Saturday, April 23, 2016

...how can you not love a unicorn...


"The last unicorn wasn't really the last.
And maybe she still isn't.
~Laura Alden


It’s Virginia Garden Week and I traipsed around downtown Ashland. This was my very first Garden Week adventure (ever). I’m not sure why because it is so very me (i.e. looking at flowers and nosying my way into fancy homes). I walk around Ashland all the time. In fact, one lady on the tour recognized me from walking. Uh oh! It’s not like I peep in windows but sometimes I linger a bit too long at that which I consider beautiful.   


When the tour announced that one of the most colorful homes I’ve ever seen, even colorful by Victorian Queen Anne standards, was being opened to the public for the first time I knew that I would be purchasing a ticket. The Queen Anne to which I am referring is at 402 Duncan Street. Built in 1891, it was the boyhood home of Christopher Chenery, the owner of the famous racehorse Secretariat. Currently, the house is owned by Charles Sthreshley, an artist who specializes in furniture made out of concrete

On my walks, it’s always been obvious that it’s an artist’s home since there are sculptures throughout the lawn. I think most people in Ashland use this Duncan Street house as a landmark. I always noted that it was across from the dreamy albeit dilapidated haunted house that was torn down. It makes me so sad that a contemporary house has been built in its place but that’s a story for another day. I’m sure everyone thought that old house was an eyesore but I loved it.
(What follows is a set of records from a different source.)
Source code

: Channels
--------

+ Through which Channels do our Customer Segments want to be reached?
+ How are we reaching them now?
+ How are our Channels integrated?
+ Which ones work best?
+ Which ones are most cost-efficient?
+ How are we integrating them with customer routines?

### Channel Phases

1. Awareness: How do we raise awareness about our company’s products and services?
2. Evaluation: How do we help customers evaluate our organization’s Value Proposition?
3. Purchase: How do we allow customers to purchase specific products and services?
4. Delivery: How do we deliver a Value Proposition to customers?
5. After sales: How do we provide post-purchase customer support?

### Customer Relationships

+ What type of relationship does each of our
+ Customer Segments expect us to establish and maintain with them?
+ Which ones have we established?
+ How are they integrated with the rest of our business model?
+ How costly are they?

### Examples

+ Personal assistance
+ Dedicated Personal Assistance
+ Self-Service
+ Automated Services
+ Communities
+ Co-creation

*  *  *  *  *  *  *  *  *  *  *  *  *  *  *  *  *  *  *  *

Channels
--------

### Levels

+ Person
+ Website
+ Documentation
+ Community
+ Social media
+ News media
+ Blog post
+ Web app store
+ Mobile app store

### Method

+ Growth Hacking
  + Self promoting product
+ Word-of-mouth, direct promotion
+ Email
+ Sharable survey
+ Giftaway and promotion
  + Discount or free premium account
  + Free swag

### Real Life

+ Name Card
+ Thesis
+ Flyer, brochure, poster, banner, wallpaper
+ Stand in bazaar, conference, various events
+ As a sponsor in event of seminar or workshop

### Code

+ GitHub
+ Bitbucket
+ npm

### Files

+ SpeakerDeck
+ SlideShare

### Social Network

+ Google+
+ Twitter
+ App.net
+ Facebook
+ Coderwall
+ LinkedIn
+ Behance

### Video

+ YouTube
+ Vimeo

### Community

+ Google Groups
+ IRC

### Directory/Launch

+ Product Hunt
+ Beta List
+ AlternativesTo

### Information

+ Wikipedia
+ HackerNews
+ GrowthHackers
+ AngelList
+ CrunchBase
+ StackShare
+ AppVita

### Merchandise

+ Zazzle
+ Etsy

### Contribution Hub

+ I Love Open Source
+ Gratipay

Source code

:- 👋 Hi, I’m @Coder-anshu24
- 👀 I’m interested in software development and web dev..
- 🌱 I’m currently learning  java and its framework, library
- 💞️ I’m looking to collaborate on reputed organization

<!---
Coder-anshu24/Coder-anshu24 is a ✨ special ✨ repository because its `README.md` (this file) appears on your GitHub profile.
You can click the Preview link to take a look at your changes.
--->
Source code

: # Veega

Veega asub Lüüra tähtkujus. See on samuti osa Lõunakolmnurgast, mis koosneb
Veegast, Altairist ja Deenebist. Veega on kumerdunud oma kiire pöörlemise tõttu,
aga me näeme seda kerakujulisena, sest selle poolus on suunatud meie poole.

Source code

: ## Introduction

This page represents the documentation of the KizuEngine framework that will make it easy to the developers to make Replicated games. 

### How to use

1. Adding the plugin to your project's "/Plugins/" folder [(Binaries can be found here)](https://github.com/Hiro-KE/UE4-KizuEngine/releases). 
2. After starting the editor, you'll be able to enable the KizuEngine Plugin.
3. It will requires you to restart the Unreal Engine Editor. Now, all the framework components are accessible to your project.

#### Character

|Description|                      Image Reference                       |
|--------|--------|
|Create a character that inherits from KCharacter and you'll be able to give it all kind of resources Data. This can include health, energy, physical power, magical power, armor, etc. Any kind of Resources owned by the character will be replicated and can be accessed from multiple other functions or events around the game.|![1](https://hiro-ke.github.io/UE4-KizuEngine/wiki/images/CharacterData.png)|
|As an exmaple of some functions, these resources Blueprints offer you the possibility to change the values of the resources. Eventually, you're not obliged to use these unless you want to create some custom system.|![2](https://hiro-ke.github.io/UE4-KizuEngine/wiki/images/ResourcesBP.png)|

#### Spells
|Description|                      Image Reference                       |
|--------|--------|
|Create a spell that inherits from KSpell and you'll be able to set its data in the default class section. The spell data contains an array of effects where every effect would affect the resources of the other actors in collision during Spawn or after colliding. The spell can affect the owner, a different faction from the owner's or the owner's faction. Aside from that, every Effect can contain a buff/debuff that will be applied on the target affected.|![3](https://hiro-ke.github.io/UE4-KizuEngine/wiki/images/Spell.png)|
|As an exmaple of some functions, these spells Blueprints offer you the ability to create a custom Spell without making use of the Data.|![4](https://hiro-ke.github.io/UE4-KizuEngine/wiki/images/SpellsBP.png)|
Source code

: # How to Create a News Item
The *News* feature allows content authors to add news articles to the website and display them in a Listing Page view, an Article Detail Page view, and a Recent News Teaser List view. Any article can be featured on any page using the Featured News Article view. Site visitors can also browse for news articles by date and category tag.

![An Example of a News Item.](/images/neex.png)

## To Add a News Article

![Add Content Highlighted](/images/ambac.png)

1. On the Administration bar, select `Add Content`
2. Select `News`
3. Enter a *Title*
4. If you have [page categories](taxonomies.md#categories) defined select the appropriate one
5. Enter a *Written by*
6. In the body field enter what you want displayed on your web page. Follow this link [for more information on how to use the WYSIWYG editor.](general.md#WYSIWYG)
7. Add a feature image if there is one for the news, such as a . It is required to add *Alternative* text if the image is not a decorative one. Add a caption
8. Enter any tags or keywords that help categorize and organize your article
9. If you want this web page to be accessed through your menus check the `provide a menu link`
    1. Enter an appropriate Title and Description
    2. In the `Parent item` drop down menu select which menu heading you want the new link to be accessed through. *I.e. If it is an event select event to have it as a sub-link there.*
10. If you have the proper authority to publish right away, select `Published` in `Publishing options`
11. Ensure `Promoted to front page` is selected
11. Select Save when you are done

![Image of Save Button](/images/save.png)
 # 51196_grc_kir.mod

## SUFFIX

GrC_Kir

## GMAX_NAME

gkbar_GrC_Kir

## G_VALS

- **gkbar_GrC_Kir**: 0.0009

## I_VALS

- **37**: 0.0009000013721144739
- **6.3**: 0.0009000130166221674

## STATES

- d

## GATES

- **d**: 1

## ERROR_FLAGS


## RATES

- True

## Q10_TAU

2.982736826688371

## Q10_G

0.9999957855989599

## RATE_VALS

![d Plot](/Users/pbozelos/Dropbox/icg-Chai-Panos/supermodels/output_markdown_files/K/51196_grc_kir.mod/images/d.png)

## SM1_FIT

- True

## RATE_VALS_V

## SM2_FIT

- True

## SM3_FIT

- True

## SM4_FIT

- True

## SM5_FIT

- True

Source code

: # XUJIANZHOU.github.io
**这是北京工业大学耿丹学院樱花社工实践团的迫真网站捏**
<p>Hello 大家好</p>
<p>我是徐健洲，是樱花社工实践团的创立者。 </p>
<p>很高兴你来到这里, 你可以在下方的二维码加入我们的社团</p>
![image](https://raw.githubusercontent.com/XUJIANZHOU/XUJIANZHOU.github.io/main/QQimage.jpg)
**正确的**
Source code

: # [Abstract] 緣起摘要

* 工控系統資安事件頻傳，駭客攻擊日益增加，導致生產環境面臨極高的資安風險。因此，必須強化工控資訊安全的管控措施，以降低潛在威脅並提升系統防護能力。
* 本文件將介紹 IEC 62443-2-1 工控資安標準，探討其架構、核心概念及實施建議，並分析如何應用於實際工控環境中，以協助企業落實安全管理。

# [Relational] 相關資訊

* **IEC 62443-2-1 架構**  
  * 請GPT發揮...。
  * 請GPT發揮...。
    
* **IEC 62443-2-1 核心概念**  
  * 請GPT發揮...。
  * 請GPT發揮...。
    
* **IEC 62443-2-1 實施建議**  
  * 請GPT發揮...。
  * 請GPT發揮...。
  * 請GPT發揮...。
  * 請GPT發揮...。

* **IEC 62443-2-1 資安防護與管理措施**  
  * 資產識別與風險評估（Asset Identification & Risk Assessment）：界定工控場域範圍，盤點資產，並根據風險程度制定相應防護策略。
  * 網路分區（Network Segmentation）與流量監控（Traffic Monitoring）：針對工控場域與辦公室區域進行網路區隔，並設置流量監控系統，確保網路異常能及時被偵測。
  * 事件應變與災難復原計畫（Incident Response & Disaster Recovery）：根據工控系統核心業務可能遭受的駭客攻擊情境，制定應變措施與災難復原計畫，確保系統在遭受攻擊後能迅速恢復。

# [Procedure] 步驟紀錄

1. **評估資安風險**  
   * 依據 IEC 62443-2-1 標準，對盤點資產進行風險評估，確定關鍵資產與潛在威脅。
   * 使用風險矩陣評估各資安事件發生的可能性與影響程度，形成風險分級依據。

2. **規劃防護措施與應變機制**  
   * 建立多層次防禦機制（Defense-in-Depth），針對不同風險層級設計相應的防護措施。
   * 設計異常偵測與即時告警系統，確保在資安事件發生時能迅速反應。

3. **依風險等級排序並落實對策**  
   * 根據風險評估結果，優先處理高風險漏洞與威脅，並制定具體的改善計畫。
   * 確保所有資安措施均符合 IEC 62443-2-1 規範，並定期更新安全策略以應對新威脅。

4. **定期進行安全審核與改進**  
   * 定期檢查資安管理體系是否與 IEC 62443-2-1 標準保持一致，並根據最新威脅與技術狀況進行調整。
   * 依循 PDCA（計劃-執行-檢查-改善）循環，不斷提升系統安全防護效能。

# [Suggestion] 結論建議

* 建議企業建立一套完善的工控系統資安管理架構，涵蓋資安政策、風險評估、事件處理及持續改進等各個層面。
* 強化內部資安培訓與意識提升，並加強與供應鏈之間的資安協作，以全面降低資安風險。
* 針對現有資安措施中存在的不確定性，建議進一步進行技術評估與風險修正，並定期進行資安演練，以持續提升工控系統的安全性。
Something about the dreamy haunted house being removed made me loathe this colorful gingerbread home. If folks mentioned it, I would roll my eyes. It didn’t make any sense. It wasn’t *this* home’s fault that the other was destroyed. Maybe I felt it was too showy, too colorful, too look-at-me? Today I learned how wrong I was. I sent a text to my fella that reads, “That gingerbread house is F*cking Amazing!”

Sthreshley’s art is displayed all around the house. The Garden tours do not allow any indoor photography which really was a shame because the Ashland Garden Club created the most amazing arrangements that were displayed throughout the homes. My absolute favorite arrangement mixed Sthreshley’s artwork with flowers. The piece resembles an orb with ragged wings. In the hole in the orb, the Garden Club members added a Bird of Paradise along with some other flowers which I cannot quite remember (proving another reason that I take pictures so often… memory fades).


The colors inside are bright but something about the design of his furniture brings life to this old house. It’s different, quirky, and fun! Would I want to live there? Absolutely not! It’s way too bright and it’s much too modern for me…even with my new found appreciation for the home.

See the windows! That's the *plant* room.
Two of my favorite parts include a room that is basically for plants. A wall blocks the living space from numerous large windows that is perhaps for privacy. Sthreshley holds orchids and other plants in the location. There is just enough place to walk in to water them but I doubt one could actually fit a chair comfortable. I could use a place for just my orchids for sure.

My second favorite place, and my favorite human livable space, is the balcony nook on the back of the house. What an amazing place to have coffee or wine.
Balcony nook

The yard is open with plants dotting the property along with Sthreshley’s original artwork. 

While the colors and style are not to my personal taste, it's nice to see someone take an old house and make it his completely. The house and yard appear loved and livable. It has not be renovated in a way that makes it appear like it is stuck in time nor has it been renovated in a way that makes it appear that it only belongs as a model home. Heck, in a world of box-houses when each of the houses in the neighborhood look exactly the same and in my own Homeowners Association forbidding hot pinks doors (or any colors for that matter), this place is like a unicorn. It's magical and rare.






1 comment:

  1. It looks very quirky! When I see a house like this i immediately think i wiukd like the owner!